## TRY IT
Go through the entries and copy every line that has the string "assert" in it.

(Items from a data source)
══════════
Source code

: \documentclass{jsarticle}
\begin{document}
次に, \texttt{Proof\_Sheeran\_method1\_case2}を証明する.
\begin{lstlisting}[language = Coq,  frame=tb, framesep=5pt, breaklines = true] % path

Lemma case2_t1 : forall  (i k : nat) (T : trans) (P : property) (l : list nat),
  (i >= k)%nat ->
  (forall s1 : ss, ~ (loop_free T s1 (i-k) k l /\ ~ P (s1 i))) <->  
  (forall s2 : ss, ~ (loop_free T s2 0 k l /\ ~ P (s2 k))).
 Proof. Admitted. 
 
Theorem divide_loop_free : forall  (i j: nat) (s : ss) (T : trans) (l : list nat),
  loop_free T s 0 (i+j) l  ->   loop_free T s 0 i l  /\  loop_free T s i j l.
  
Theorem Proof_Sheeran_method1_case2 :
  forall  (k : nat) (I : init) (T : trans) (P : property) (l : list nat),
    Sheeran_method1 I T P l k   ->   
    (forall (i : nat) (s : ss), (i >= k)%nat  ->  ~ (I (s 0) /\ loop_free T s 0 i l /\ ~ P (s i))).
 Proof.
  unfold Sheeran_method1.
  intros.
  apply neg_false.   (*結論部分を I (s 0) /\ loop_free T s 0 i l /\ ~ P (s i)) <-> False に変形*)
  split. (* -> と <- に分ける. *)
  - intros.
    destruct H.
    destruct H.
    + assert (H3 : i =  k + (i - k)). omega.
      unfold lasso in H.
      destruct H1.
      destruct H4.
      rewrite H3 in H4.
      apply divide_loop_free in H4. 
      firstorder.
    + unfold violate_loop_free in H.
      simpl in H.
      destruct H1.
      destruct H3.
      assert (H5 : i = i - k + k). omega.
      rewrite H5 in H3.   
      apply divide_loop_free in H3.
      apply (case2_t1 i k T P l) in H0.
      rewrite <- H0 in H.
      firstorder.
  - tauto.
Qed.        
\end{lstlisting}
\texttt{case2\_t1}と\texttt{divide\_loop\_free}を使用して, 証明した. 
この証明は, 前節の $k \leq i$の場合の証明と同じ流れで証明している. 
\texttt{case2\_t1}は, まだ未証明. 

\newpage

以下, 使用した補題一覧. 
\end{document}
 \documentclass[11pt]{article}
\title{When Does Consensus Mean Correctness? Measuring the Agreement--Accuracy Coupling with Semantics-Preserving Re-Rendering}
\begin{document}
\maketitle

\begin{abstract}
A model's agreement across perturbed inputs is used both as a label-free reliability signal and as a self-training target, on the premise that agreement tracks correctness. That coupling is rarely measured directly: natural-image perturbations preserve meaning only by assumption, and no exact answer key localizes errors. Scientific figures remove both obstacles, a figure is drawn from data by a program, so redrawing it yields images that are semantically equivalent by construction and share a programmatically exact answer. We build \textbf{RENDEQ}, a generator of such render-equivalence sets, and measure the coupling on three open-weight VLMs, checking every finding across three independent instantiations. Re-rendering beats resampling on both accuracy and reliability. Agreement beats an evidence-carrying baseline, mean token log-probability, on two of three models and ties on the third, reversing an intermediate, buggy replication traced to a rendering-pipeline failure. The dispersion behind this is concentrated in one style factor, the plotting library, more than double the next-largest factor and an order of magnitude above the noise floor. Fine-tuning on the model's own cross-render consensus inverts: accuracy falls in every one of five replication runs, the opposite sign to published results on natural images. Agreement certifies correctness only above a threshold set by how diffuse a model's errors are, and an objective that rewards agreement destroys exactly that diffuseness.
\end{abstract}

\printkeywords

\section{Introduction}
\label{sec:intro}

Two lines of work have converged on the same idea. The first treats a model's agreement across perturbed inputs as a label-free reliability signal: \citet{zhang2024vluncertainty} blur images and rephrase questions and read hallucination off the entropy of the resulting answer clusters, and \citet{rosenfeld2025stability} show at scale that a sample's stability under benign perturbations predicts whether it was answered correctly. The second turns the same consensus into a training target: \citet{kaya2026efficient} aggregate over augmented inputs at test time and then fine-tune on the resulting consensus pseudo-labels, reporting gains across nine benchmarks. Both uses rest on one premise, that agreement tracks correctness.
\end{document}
══════════
## ANSWER TO THIS EXERCISE
    + assert (H3 : i =  k + (i - k)). omega.
      assert (H5 : i = i - k + k). omega.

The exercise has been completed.